→ **What is being asked**
Across the listing below, count the lines that mention the string "commit". Reply with the figure only.
☆ ☆ ☆ ☆ ☆ ☆ ☆
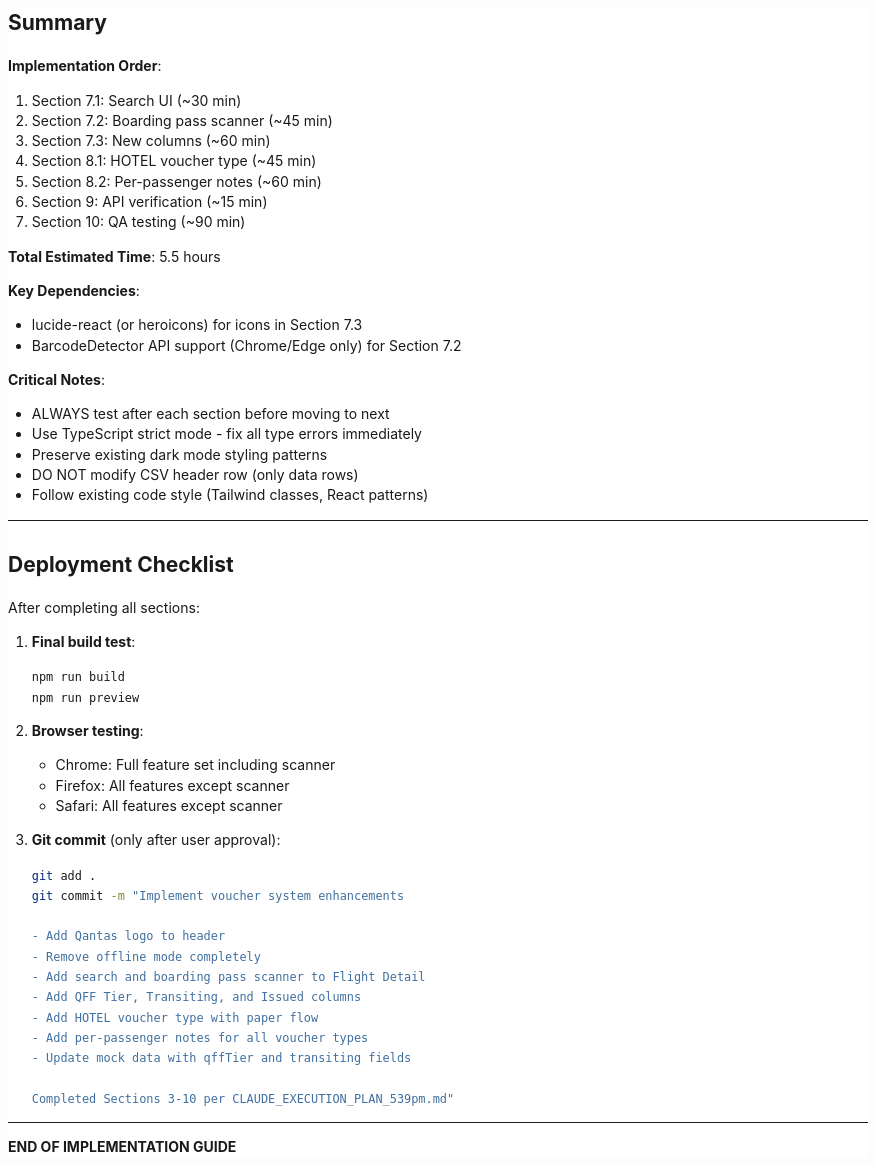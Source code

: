 
## Summary

**Implementation Order**:
1. Section 7.1: Search UI (~30 min)
2. Section 7.2: Boarding pass scanner (~45 min)
3. Section 7.3: New columns (~60 min)
4. Section 8.1: HOTEL voucher type (~45 min)
5. Section 8.2: Per-passenger notes (~60 min)
6. Section 9: API verification (~15 min)
7. Section 10: QA testing (~90 min)

**Total Estimated Time**: 5.5 hours

**Key Dependencies**:
- lucide-react (or heroicons) for icons in Section 7.3
- BarcodeDetector API support (Chrome/Edge only) for Section 7.2

**Critical Notes**:
- ALWAYS test after each section before moving to next
- Use TypeScript strict mode - fix all type errors immediately
- Preserve existing dark mode styling patterns
- DO NOT modify CSV header row (only data rows)
- Follow existing code style (Tailwind classes, React patterns)

---

## Deployment Checklist

After completing all sections:

1. **Final build test**:
   ```bash
   npm run build
   npm run preview
   ```

2. **Browser testing**:
   - Chrome: Full feature set including scanner
   - Firefox: All features except scanner
   - Safari: All features except scanner

3. **Git commit** (only after user approval):
   ```bash
   git add .
   git commit -m "Implement voucher system enhancements

   - Add Qantas logo to header
   - Remove offline mode completely
   - Add search and boarding pass scanner to Flight Detail
   - Add QFF Tier, Transiting, and Issued columns
   - Add HOTEL voucher type with paper flow
   - Add per-passenger notes for all voucher types
   - Update mock data with qffTier and transiting fields

   Completed Sections 3-10 per CLAUDE_EXECUTION_PLAN_539pm.md"
   ```

---

**END OF IMPLEMENTATION GUIDE**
☆ ☆ ☆ ☆ ☆ ☆ ☆
→ **Answer box**
2